WASHINGTON – U.S. Senator Ben Cardin (D-Md.), a senior member of the Senate Foreign Relations Committee, released the following statement after the Trump Administration informed Congress it is moving ahead with a plan to transfer from the State to the Commerce Department, oversight of small arms and munitions exports. The new structure would undo the current policy of automatic Congressional review for sales over $1 million. A 45 day public comment period now commences before the policy is changed:
“For years, I advised both the Obama and Trump Administrations against this type of transfer. Weakened Congressional oversight of international small arms and munitions sales is extremely hazardous to global security. Small arms and light weapons are among the most lethal weapons that we and other countries export because these are the weapons that are most likely to be used to commit atrocities and suppress human rights, either by individuals, non-state groups, or governmental security and para-military forces.

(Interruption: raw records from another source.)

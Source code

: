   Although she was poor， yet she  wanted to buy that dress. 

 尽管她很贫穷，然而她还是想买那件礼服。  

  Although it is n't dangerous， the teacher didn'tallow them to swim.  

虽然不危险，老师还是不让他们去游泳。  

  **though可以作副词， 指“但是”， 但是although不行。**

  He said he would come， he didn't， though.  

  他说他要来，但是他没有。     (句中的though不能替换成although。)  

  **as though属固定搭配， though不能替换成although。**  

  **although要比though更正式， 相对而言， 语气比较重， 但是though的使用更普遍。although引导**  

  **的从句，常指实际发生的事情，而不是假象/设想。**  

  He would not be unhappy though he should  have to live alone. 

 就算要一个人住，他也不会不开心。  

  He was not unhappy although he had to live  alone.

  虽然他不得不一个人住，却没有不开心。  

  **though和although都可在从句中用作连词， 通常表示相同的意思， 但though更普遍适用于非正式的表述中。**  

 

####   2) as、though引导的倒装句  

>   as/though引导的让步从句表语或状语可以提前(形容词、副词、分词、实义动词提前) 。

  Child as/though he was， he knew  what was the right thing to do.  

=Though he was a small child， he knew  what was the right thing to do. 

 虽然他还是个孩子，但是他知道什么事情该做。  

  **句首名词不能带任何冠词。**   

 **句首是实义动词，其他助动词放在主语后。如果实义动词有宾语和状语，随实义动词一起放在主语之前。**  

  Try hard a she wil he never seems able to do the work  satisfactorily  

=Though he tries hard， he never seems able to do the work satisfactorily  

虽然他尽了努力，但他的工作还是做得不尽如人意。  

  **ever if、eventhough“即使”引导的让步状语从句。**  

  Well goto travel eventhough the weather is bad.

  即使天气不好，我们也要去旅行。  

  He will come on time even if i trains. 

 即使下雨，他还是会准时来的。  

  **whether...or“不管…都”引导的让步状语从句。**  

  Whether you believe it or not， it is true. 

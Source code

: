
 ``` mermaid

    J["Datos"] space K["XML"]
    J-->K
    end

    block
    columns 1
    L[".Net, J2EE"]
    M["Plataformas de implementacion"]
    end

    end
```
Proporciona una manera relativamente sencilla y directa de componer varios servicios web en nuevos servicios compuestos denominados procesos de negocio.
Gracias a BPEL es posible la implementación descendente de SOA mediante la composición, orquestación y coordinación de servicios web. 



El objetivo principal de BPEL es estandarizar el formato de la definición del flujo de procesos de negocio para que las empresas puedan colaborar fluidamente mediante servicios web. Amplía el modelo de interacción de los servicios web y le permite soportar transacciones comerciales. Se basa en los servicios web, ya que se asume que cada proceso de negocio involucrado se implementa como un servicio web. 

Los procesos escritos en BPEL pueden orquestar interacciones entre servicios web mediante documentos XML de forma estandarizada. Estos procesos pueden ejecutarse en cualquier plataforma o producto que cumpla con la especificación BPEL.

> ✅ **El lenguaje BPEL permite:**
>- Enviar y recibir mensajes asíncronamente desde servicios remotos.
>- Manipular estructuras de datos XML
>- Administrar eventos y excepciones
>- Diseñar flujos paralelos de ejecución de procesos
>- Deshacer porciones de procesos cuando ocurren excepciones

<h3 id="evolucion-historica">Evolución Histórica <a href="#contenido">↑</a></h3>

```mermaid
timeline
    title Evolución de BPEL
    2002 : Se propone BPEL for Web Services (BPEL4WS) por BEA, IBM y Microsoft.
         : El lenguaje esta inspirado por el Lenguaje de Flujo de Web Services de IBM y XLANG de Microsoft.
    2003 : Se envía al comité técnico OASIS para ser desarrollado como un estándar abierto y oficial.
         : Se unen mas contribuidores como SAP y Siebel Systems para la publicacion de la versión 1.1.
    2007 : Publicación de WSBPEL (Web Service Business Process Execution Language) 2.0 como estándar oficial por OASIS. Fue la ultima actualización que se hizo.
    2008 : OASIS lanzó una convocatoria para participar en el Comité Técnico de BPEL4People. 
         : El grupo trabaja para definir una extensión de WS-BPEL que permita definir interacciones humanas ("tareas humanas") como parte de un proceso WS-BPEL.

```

“This decision is also politically tone-deaf as our nation reckons with a gun violence epidemic.
“As the public comment period begins, I encourage the American people and relevant stakeholders to weigh in with the Administration and speak out against the forces really driving this policy change – the gun lobby.”

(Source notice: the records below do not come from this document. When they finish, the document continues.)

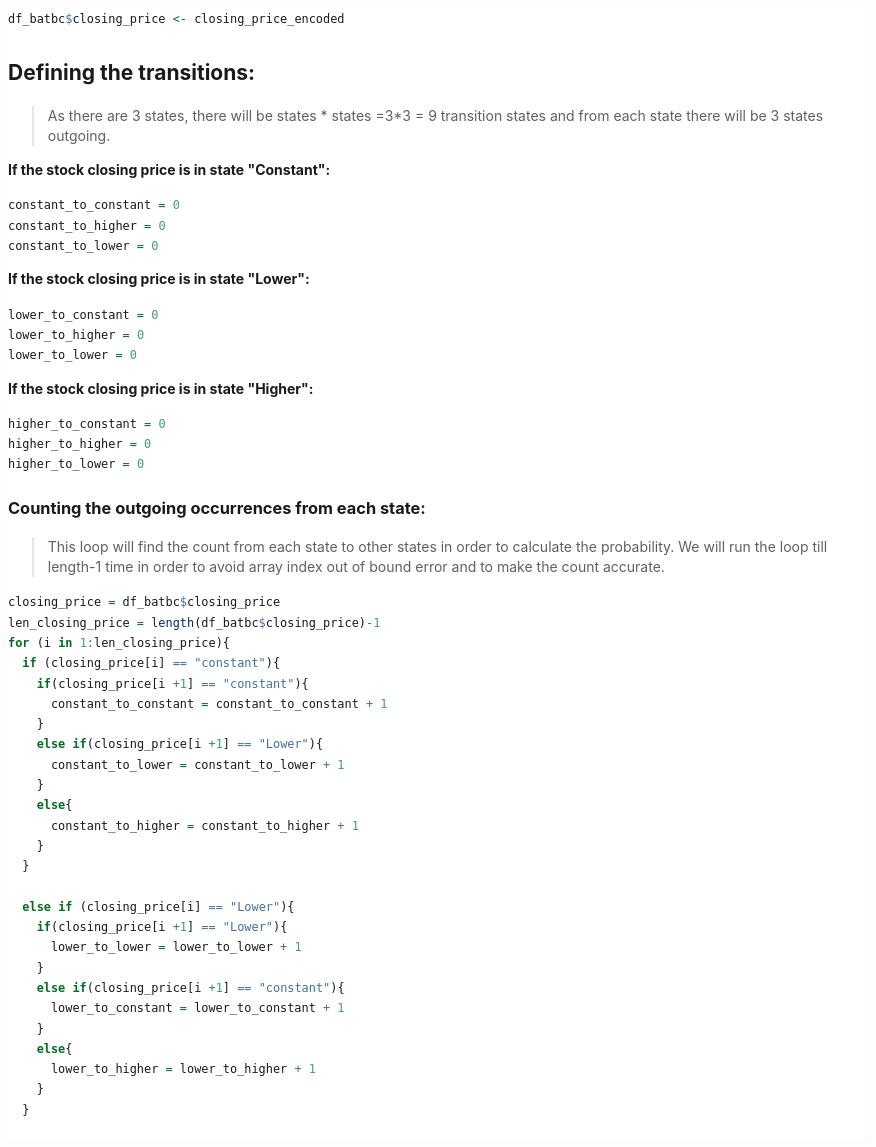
 ``` r
df_batbc$closing_price <- closing_price_encoded
```

## **Defining the transitions:**

> As there are 3 states, there will be states \* states =3\*3 = 9
> transition states and from each state there will be 3 states outgoing.

**If the stock closing price is in state "Constant":**

``` r
constant_to_constant = 0
constant_to_higher = 0
constant_to_lower = 0
```

**If the stock closing price is in state "Lower":**

``` r
lower_to_constant = 0
lower_to_higher = 0
lower_to_lower = 0
```

**If the stock closing price is in state "Higher":**

``` r
higher_to_constant = 0
higher_to_higher = 0
higher_to_lower = 0
```

### **Counting the outgoing occurrences from each state:**

> This loop will find the count from each state to other states in order
> to calculate the probability. We will run the loop till length-1 time
> in order to avoid array index out of bound error and to make the count
> accurate.

``` r
closing_price = df_batbc$closing_price
len_closing_price = length(df_batbc$closing_price)-1
for (i in 1:len_closing_price){
  if (closing_price[i] == "constant"){
    if(closing_price[i +1] == "constant"){
      constant_to_constant = constant_to_constant + 1
    }
    else if(closing_price[i +1] == "Lower"){
      constant_to_lower = constant_to_lower + 1
    }
    else{
      constant_to_higher = constant_to_higher + 1
    }
  }
  
  else if (closing_price[i] == "Lower"){
    if(closing_price[i +1] == "Lower"){
      lower_to_lower = lower_to_lower + 1
    }
    else if(closing_price[i +1] == "constant"){
      lower_to_constant = lower_to_constant + 1
    }
    else{
      lower_to_higher = lower_to_higher + 1
    }
  }
  
```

In October 2016, Senator Cardin was able to raise awareness of and ultimately stop the sale of rifles to the Philippine national police, due to his concerns about the extrajudicial killings called for by that country’s president to combat drugs. Such oversight would have been unlikely under the new proposed rule change. Senator Cardin and Senators Dianne Feinstein (D-Calif.) and Patrick Leahy (D-Vt.) have previously written to both the Obama and Trump Administrations advising against the policy change.